Dzisiaj juz nie pamietam…Filip Łobodziński czy Robert Leszczyński…Jeden z nich nazwal ten utwór"ckliwą berbeluchą"na lamach Non Stopu…
A Mick tyle serca w to włożył…Jakby faktycznie kochał te dziwną Angele Bowie.Co na to David?O ile pamietam,nic specjalnego
Warto popatrzeć na Charliego.Wyaz twarzy bezcenny.Jakby chcial powiedziec Mickowi,“ty kutasie!”
Obok Keitha byl w zespole wtedy jeszcze Mick Taylor.I jeszcze troche pobył…Ok.2 lat.Tutaj druga gitara o twarzy cherubinka Wspanialy wychowanek Johna Mayalla ale to juz inny temat.
Mick ktory wali prosto z mostu:
-Angie,nie placz.Nie cierpie tego smutku w Twoich oczach…
No i jak to bylo?Kiedy pojawila sie Bianca?Bo juz sie gubie…
O czym myśli muzyk, gdy gra po raz n-ty jakiś kawałek?
“No sorry,Zakryj,Nie mam dla ciebie miłości,Zaufaj…”

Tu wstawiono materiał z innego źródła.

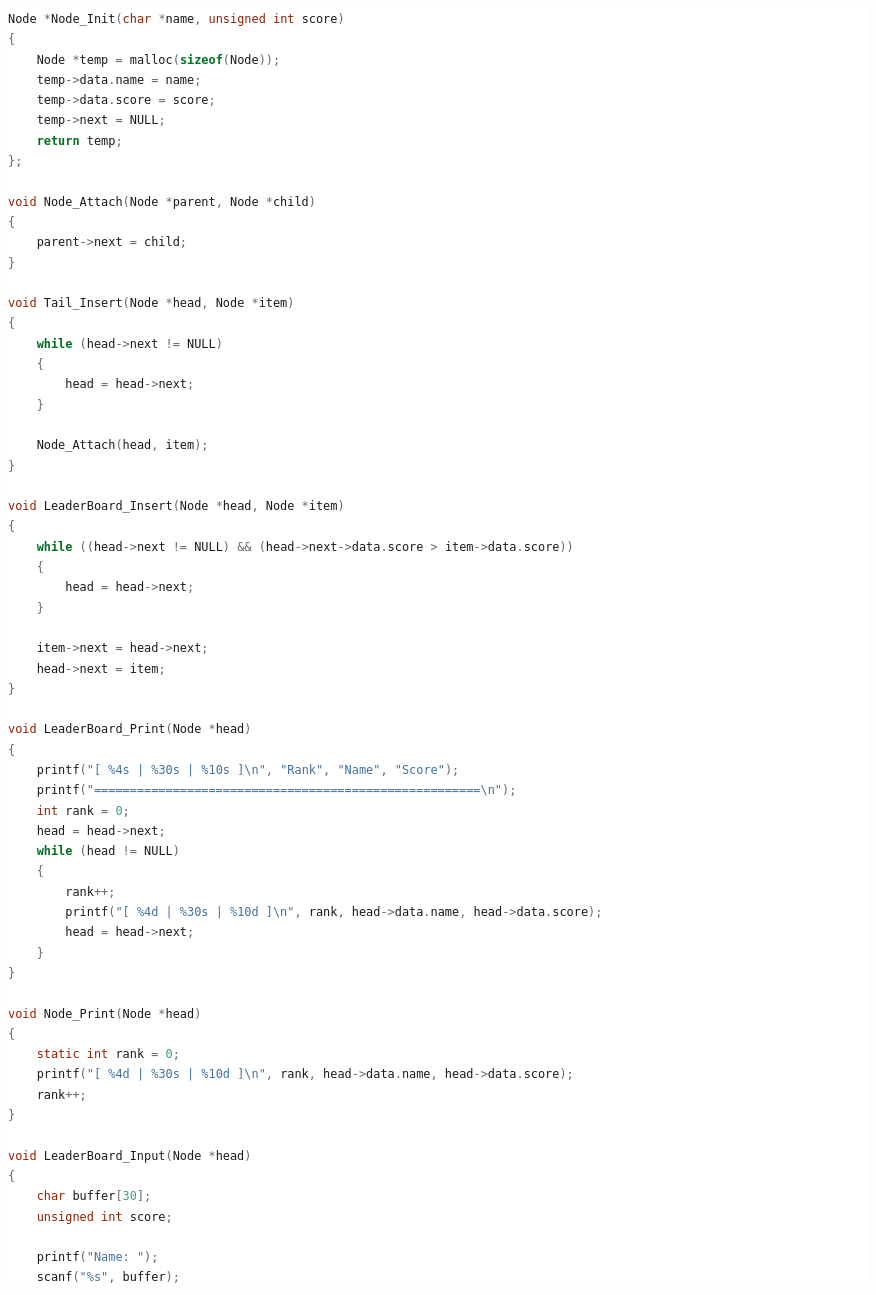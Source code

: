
 ```c
Node *Node_Init(char *name, unsigned int score)
{
    Node *temp = malloc(sizeof(Node));
    temp->data.name = name;
    temp->data.score = score;
    temp->next = NULL;
    return temp;
};

void Node_Attach(Node *parent, Node *child)
{
    parent->next = child;
}

void Tail_Insert(Node *head, Node *item)
{
    while (head->next != NULL)
    {
        head = head->next;
    }

    Node_Attach(head, item);
}

void LeaderBoard_Insert(Node *head, Node *item)
{
    while ((head->next != NULL) && (head->next->data.score > item->data.score))
    {
        head = head->next;
    }

    item->next = head->next;
    head->next = item;
}

void LeaderBoard_Print(Node *head)
{
    printf("[ %4s | %30s | %10s ]\n", "Rank", "Name", "Score");
    printf("======================================================\n");
    int rank = 0;
    head = head->next;
    while (head != NULL)
    {
        rank++;
        printf("[ %4d | %30s | %10d ]\n", rank, head->data.name, head->data.score);
        head = head->next;
    }
}

void Node_Print(Node *head)
{
    static int rank = 0;
    printf("[ %4d | %30s | %10d ]\n", rank, head->data.name, head->data.score);
    rank++;
}

void LeaderBoard_Input(Node *head)
{
    char buffer[30];
    unsigned int score;

    printf("Name: ");
    scanf("%s", buffer);
```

Uwielbiam bawić się wyszukiwarką Google…
Nie wskoczysz w jego umysł.Tym bardziej ze kazdy jest inny…
Ale faktycznie,zapytywalem sam siebie o cuś podobnego gdy slyszalem setny raz,“Nie płacz Ewka”
Z czasem, to już chyba rutyna.
Niektorzy twierdza, ze kazdy koncert jest inny.
Ale przeciez ten sam problem dotyczy aktorow teatralnych.
Chyba trzeba to lubic?
Jak mi tu jeszcze raz coś złego na ten utwór powie…, to…, z nerw wyjdę…
Dla mnie to najlepsza pościelówa świata…
Znam wiele opinii krańcowo róznych.Aktorka Ewa Sałacka mowiła kiedyś ze nie rozumie ludzi teatru bo nie wyobraża sobie grania co wieczór tego samego…
Z kolei Zapasiewicz czy Holoubek,dokladnie na odwrót i o tych wszystkich niuansach ktorych my nie widzimy bo musielibysmy ich śledzić…
Co do muzyków to im powazniejsza sprawa tym bardziej entuzjastyczne i poważne podejscie.Miażdżąca wiekszość jazzmanow traktuje to jak coś uświęconego,jak sedno życia…I takze kazdy rockman,o ile ma coś swiatu do powiedzenia,podchodzi do tego z nabożną wręcz czcią.Gorzej z takimi co mają pol zycia śpiewac,“I love,You,Love me Do”…No chyba bo ja bym dostał na łeb
Kiedyś tez tak myślałem.Obok,“Oh Darling” The Beatles.I oczywiscie,“Something”.Obie z albumu Abbey Road.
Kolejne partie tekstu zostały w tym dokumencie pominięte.